Buku ini menyoroti peristiwa yang akan terjadi pada setahun setelah penerbitan. Yakni, pesta demokrasi tahun 2014, mengusung calon presiden Prabowo Subianto dengan rivalnya Joko widodo yang merupakan Gubernur baru Jakarta periode 15 Oktober 2012 hingga 16 Oktober 2013. Kedua belah pihak mempunyai latar belakang yang berbeda, Jokowi menjadi wali kota Surakarta 28 Juli 2005 hingga 1 Oktober 2012, sedangkan Prabowo merupakan lulusan Akademi Angkatan Bersenjata Republik Indonesia (AKABRI), menjabat posisi penting dalam karier militernya yaitu komandan jenderal Kopassus dan Panglima Komando Cadangan Strategis (Kontrad). Jika dilihat dari prestasi politik Jokowi lebih unggul, karena Prabowo juga pernah mencalonkan menjadi presiden 2009 tetapi mengalami kekalahan. Jika pada pemilihan presiden 2014 Jokowi mengalami kekalahan, akan kehilangan kedua Jabatannya sebagai presiden maupun walikota. Dengan begitu sudah jelas perlunya kesadaran rakyat memilih presiden yang memajukan bangsa Indonesia sesuai dengan backgroundnya.
Mendekati pemilihan presiden 2024, calon presiden masih belum pasti sejak tulisan ini dibuat, tak terkecuali Anies Baswedan yang sudah berani berkampanye dan menetapkan berkoalisi dengan Partai Nasdem. Sedangkan Tokoh politik seperti Ganjar Pranowo, Ridwan Kamil, Agus Harimurti Yudhoyono (AHY), Puan maharani, dan Prabowo Subianto diprediksi kembali menuju panggung politik, meskipun sudah mengalami kekalahan beruntun semenjak pemilihan umum 2004 hingga 2019. Joko Widodo selaku Presiden yang masih aktif, berceletuk pada saat bertemu relawan di Stadion Gelora Bung Karno (GBK) pada Sabtu(26/11) lalu mengatakan "sosok yang sering memikirkan rakyat itu ada yang berambut putih." Banyak yang beranggapan celetukan itu merujuk pada penampilan Ganjar Pranowo, namun hal tersebut bukanlah sesuatu yang saklek dan berbau oligarki. Pesta demokrasi mendekat, perlunya kewaspadaan kepada rakyat untuk bisa memilih kepala negara (presiden) tanpa 'titipan' dariu berbagai kalangan dan sesuai dengan hati nuraninya yang mengedepankan kemajuan bangsa dan rakyatnya.

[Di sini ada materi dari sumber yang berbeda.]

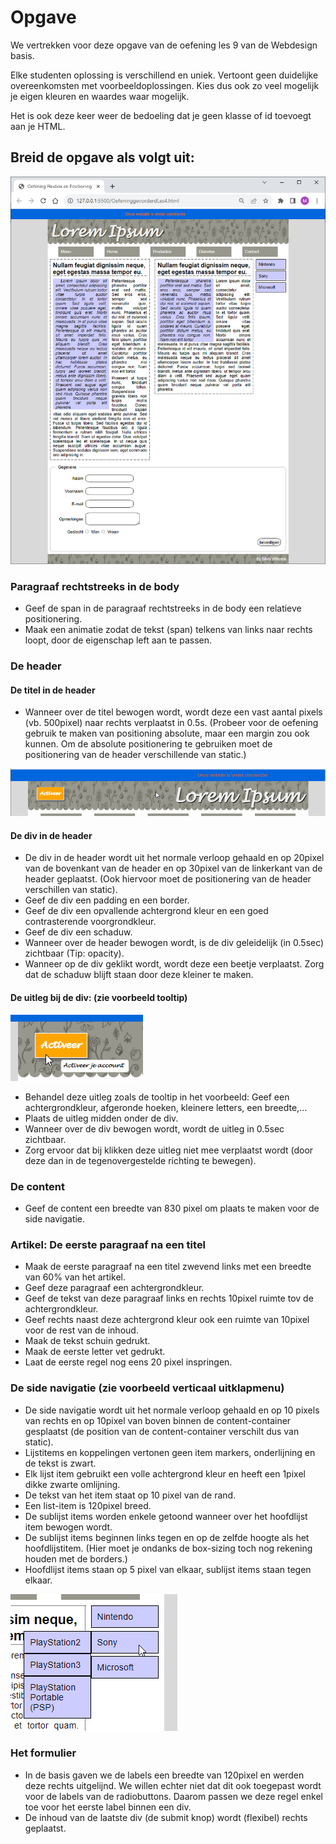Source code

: # Opgave

We vertrekken voor deze opgave van de oefening les 9 van de Webdesign basis.

Elke studenten oplossing is verschillend en uniek. Vertoont geen duidelijke overeenkomsten met voorbeeldoplossingen. Kies dus ook zo veel mogelijk je eigen kleuren en waardes waar mogelijk.

Het is ook deze keer weer de bedoeling dat je geen klasse of id toevoegt aan je HTML. 

## Breid de opgave als volgt uit:

![Oefening_Flexbox_en_Positioning_Gevorderd](./README/Oefening_Flexbox_en_Positioning_Gevorderd.png)

### Paragraaf rechtstreeks in de body

- Geef de span in de paragraaf rechtstreeks in de body een relatieve positionering. 
- Maak een animatie zodat de tekst (span) telkens van links naar rechts loopt, door de eigenschap left aan te passen. 

### De header

#### De titel in de header

- Wanneer over de titel bewogen wordt, wordt deze een vast aantal pixels (vb. 500pixel) naar rechts verplaatst in 0.5s. (Probeer voor de oefening gebruik te maken van positioning absolute, maar een margin zou ook kunnen. Om de absolute positionering te gebruiken moet de positionering van de header verschillende van static.)

![Oefening_Flexbox_en_Positioning_Gevorderd_header](./README/Oefening_Flexbox_en_Positioning_Gevorderd_header.png)

#### De div in de header

- De div in de header wordt uit het normale verloop gehaald en op 20pixel van de bovenkant van de header en op 30pixel van de linkerkant van de header geplaatst. (Ook hiervoor moet de positionering van de header verschillen van static).
- Geef de div een padding en een border. 
- Geef de div een opvallende achtergrond kleur en een goed contrasterende voorgrondkleur. 
- Geef de div een schaduw.
- Wanneer over de header bewogen wordt, is de div geleidelijk (in 0.5sec) zichtbaar (Tip: opacity). 
- Wanneer op de div geklikt wordt, wordt deze een beetje verplaatst. Zorg dat de schaduw blijft staan door deze kleiner te maken. 

#### De uitleg bij de div: (zie voorbeeld tooltip)

![Oefening_Flexbox_en_Positioning_Gevorderd_knop_in_header](./README/Oefening_Flexbox_en_Positioning_Gevorderd_knop_in_header.png)

- Behandel deze uitleg zoals de tooltip in het voorbeeld: Geef een achtergrondkleur, afgeronde hoeken, kleinere letters, een breedte,...
- Plaats de uitleg midden onder de div.
- Wanneer over de div bewogen wordt, wordt de uitleg in 0.5sec zichtbaar. 
- Zorg ervoor dat bij klikken deze uitleg niet mee verplaatst wordt (door deze dan in de tegenovergestelde richting te bewegen).

### De content

- Geef de content een breedte van 830 pixel om plaats te maken voor de side navigatie.

### Artikel: De eerste paragraaf na een titel

- Maak de eerste paragraaf na een titel zwevend links met een breedte van 60% van het artikel.
- Geef deze paragraaf een achtergrondkleur. 
- Geef de tekst van deze paragraaf links en rechts 10pixel ruimte tov de achtergrondkleur. 
- Geef rechts naast deze achtergrond kleur ook een ruimte van 10pixel voor de rest van de inhoud. 
- Maak de tekst schuin gedrukt. 
- Maak de eerste letter vet gedrukt. 
- Laat de eerste regel nog eens 20 pixel inspringen. 

### De side navigatie (zie voorbeeld verticaal uitklapmenu)

- De side navigatie wordt uit het normale verloop gehaald en op 10 pixels van rechts en op 10pixel van boven binnen de content-container gesplaatst (de position van de content-container verschilt dus van static).
- Lijstitems en koppelingen vertonen geen item markers, onderlijning en de tekst is zwart.
- Elk lijst item gebruikt een volle achtergrond kleur en heeft een 1pixel dikke zwarte omlijning.
- De tekst van het item staat op 10 pixel van de rand.
- Een list-item is 120pixel breed.
- De sublijst items worden enkele getoond wanneer over het hoofdlijst item bewogen wordt.
- De sublijst items beginnen links tegen en op de zelfde hoogte als het hoofdlijstitem. (Hier moet je ondanks de box-sizing toch nog rekening houden met de borders.)
- Hoofdlijst items staan op 5 pixel van elkaar, sublijst items staan tegen elkaar.

![Oefening_Flexbox_en_Positioning_Gevorderd_aside](./README/Oefening_Flexbox_en_Positioning_Gevorderd_aside.png)

### Het formulier

- In de basis gaven we de labels een breedte van 120pixel en werden deze rechts uitgelijnd. We willen echter niet dat dit ook toegepast wordt voor de labels van de radiobuttons. Daarom passen we deze regel enkel toe voor het eerste label binnen een div. 
- De inhoud van de laatste div (de submit knop) wordt (flexibel) rechts geplaatst.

Tubuh oligarki pada Demokrasi yang ada di Indonesia seakan-akan sulit dihapus, hingga saat ini secara tidak langsung masih berdiri kokoh, karena terindikasi sistem hukum di Indonesia mengalami ke-impotennan, akibat dari kepentingan kelompok oligarki yang ada didalamnya. Rakyat juga memiliki hak untuk melegislasi (mengawasi) pemerintahan dan hukum yang akan disahkan. Dengan adanya buku dalam moncong oligarki tersebut, diharapkan generasi penerus bangsa Indonesia tetap menegakkan demokrasi yang benar-benar memihak kepada rakyat, tanpa ada maksud terselubung untuk memperkaya diri sendiri dan golongannya. Semoga buku ini menjadi salah satu penguat bangsa Indonesia menuju kemajuan.